Jilly Cooper and I were once discussing colour within gardens. I said my South African origins allowed me to have a vulgar red garden, full of cannas and fuchsias; but she said the point about Cotswold gardens is soft colours. So I suppose it would be a photograph or a watercolour of that herbaceous border feeling: slightly chaotic; everything growing into each other; drifts of this; drifts of that; but all in soft pink, mauve and white.
What would you change about the Cotswolds or banish from the area?
Ridiculous and unnecessary street signs.
What’s the first piece of advice you’d give to somebody new to the Cotswolds?

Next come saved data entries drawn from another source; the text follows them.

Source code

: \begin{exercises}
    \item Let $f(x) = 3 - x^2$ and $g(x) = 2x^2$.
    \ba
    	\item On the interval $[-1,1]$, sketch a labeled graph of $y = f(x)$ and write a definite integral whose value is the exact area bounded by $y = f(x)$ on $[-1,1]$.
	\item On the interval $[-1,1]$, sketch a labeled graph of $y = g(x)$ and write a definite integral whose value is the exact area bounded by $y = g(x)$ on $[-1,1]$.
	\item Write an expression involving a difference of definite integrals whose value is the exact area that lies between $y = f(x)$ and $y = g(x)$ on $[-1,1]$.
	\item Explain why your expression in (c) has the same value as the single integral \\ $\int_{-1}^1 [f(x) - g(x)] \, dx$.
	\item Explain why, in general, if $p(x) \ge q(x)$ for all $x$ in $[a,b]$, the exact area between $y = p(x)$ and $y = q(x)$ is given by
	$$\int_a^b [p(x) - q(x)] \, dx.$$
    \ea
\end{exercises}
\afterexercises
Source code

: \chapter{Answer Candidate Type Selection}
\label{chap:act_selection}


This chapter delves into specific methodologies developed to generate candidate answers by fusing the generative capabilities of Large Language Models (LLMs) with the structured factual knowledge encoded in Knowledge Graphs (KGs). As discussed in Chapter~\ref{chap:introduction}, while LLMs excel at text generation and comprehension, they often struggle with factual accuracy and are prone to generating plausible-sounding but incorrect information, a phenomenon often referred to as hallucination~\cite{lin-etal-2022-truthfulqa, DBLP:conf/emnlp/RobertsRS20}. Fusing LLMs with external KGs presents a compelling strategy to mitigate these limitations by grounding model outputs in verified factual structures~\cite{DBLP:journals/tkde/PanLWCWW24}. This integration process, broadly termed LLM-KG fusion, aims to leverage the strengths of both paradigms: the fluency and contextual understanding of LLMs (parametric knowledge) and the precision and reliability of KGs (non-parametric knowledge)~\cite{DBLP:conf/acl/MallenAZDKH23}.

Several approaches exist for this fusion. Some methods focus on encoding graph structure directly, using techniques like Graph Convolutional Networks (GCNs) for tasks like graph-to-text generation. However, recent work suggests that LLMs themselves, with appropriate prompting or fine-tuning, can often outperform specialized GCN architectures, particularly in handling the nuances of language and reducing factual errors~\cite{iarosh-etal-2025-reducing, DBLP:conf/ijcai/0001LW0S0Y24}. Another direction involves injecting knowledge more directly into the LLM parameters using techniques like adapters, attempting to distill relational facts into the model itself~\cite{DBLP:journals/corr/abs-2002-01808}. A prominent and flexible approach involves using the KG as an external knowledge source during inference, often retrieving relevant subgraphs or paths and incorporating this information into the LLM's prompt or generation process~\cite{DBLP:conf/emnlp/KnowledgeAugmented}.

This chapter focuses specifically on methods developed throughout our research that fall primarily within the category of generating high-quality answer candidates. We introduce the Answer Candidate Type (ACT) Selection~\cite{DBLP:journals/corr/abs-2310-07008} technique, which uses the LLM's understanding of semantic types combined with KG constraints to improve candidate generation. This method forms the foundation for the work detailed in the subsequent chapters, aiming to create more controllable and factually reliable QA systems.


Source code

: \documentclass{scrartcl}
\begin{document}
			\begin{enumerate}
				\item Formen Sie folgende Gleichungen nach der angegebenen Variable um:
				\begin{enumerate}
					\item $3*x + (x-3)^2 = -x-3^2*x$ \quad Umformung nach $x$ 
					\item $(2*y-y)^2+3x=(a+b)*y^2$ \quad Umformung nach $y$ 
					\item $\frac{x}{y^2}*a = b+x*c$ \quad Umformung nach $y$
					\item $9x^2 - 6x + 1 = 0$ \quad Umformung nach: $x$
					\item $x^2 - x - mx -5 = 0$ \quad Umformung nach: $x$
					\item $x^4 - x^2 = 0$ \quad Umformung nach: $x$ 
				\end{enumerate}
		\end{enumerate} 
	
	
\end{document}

Get to know the farmers who are your neighbours. It can be difficult to bridge the gap when you move into a village, but it’s important to try. When I first came to the Cotswolds, the local farmer delivered two buckets of food for me. One was full of sheeps’ balls and the other was their tails. I had no idea this was a windup; in fact, I was absolutely thrilled, though I didn’t know what to do with them. I thought the testicles looked most like sweetbreads so I looked up glands, and treated them as such: they were unbelievably delicious. As for the tails, I boiled them to get the woolly bits off – it smelt like socks because of the lanolin – then marinated and griddled them. They were the most wonderful crunchy little things, rather like pork scratchings, which the children adored. I was looking forward to a bucket of these every year, but I never got another.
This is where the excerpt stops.